Proper vs. Improper Supplemental Expert Designations
Another frequent mistake made by practitioners arises out of a fundamental misunderstanding of the nature and purpose for supplemental expert designations under C.C.P., § 2034.280.
The two most common mistakes made in supplementally designating experts, are: (1) improperly attempting to use the Supplemental Designation mechanism as a vehicle for further initial designation (including substituting initially-designated experts); and (2) supplementally designating an expert witness whose area of opinion is not responsive to an area of expertise initially designated by an adverse party.
Basham v. Babcock, supra, 44 Cal.App.4th at p. 1723. held that the restrictions set forth in C.C.P., § 2034(h) (since renumbered C.C.P., § 2034.280(a)), are mandatory and are narrowly construed given the importance of early and simultaneous exchange of expert witness disclosures. (Accord, Bonds, supra, 20 Cal.4th at 146-147.)
The facts in Basham were as follows: The Defendant in a malpractice case initially designated an IME/orthopedist to offer opinions on causation. He later supplementally designated a radiologist, also on causation.
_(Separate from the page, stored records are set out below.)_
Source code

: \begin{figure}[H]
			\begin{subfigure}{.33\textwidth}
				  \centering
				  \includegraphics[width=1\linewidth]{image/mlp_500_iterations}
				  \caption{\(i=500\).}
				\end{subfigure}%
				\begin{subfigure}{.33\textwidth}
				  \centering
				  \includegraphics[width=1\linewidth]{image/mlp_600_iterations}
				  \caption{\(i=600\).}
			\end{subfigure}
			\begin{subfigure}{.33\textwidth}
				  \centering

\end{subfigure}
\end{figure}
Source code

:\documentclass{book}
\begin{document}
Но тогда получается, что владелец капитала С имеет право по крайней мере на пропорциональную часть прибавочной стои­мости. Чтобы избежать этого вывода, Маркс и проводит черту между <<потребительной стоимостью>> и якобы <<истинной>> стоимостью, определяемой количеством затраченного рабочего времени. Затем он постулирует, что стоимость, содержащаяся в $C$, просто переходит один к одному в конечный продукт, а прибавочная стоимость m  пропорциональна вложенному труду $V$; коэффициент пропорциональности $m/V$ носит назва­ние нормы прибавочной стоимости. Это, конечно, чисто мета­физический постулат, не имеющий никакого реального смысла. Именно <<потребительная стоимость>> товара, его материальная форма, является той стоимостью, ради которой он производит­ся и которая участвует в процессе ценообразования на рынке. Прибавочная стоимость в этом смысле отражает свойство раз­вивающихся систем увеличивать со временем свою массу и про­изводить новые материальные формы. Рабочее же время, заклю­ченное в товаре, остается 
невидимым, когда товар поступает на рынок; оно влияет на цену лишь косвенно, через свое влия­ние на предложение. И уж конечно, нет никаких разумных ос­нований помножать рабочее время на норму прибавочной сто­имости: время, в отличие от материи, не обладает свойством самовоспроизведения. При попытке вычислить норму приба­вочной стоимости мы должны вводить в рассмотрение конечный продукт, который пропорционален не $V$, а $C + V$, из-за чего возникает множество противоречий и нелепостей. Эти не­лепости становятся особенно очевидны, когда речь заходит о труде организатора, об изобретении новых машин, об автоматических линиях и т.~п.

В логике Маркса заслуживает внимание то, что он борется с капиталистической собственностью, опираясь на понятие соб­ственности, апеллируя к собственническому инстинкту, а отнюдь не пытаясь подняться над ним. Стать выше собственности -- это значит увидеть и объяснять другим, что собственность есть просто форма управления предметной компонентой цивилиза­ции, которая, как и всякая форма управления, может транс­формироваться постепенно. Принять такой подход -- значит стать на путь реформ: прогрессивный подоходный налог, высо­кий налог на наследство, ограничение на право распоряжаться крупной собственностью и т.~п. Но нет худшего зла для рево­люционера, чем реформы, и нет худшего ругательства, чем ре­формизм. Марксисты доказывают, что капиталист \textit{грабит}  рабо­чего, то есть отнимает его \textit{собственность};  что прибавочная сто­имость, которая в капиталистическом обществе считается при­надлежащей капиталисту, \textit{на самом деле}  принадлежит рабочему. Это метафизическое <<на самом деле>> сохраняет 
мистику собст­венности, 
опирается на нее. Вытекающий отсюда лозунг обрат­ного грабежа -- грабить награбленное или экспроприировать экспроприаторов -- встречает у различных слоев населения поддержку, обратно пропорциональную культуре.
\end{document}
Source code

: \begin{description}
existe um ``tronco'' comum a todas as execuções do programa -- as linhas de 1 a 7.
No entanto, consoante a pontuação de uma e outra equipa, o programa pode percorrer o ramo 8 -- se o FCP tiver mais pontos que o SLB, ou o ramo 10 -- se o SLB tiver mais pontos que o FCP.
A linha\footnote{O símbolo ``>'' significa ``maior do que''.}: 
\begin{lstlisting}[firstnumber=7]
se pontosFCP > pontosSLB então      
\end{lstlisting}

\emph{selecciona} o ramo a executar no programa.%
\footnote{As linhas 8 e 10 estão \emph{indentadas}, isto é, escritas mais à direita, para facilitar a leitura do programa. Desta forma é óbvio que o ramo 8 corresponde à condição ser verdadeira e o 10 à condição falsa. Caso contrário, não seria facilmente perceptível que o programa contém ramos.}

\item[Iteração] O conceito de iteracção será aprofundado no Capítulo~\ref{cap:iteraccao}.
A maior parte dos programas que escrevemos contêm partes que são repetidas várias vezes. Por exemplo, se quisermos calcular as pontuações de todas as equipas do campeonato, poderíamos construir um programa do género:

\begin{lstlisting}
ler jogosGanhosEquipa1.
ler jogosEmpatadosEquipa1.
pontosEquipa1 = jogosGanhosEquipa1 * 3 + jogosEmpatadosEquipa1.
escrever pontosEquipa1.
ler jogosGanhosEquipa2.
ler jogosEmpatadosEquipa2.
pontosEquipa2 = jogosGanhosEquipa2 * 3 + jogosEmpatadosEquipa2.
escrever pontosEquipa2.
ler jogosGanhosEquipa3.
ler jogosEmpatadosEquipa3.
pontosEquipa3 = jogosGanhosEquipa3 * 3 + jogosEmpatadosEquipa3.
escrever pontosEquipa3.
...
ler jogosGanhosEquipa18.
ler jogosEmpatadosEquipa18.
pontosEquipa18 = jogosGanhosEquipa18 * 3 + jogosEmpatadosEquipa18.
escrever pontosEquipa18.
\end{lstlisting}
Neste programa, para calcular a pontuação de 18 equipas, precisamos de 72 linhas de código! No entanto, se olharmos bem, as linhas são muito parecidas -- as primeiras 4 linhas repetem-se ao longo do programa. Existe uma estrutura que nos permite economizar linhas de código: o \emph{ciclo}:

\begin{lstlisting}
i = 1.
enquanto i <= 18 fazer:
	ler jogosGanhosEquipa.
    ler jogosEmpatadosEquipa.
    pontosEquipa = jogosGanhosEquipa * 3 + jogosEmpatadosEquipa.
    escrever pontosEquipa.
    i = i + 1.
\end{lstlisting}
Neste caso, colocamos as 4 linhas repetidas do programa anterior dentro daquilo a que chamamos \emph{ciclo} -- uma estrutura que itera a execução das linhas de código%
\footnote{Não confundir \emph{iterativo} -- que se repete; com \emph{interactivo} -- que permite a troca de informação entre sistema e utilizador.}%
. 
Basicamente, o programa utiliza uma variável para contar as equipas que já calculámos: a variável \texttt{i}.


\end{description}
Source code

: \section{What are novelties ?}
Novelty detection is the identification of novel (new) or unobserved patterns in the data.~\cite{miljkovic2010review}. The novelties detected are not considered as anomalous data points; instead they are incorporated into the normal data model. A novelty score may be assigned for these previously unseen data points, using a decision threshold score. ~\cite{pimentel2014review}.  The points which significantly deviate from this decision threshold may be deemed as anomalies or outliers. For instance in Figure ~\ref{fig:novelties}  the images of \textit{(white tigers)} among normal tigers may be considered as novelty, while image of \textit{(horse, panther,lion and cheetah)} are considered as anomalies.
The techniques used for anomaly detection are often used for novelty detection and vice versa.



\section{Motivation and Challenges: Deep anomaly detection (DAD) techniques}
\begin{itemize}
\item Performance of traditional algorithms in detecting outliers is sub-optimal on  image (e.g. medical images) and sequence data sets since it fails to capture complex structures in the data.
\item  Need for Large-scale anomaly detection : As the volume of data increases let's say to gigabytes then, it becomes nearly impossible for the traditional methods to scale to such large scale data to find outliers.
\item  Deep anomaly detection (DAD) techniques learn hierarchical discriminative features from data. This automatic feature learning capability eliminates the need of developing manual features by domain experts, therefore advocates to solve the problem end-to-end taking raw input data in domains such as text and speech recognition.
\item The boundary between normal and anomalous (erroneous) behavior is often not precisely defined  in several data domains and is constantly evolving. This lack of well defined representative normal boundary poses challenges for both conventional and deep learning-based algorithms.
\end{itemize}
In holding the radiologist'S opinion properly excluded, the Court held "the plain language of § 2034.280(a) thus holds that a party may only use a supplemental expert designation if the party supplementing the expert witness list has not previously retained an expert to testify on that subject." (Basham, at l72~1724.) Thus, it is improper for a party to use a supplemental designation to add additional experts testifying on the same subject matters as previously designated experts, or as a means of substituting a new expert for a previously designated expert.
By logical extension, a party also may not use the supplemental designation to designate an expert on a subject that is not "covered by an expert designated by an adverse party to the exchange." (C.C.P., § 2034.280(a).) This means the supplemental designation also cannot be employed to add new experts that could have been designated in the initial exchange of information, but may have been overlooked by the designating party at the time. Unless the adverse party had designated an expert in that specific area, such a nonresponsive supplemental designation is violative of § 2034.280, will likely result in exclusion of such improperly designated expert(s).
When in doubt, the most advisable course of action is therefore to move as timely as the need is perceived, for leave to augment your initial designation, pursuant to C.C.P., § 2034.620.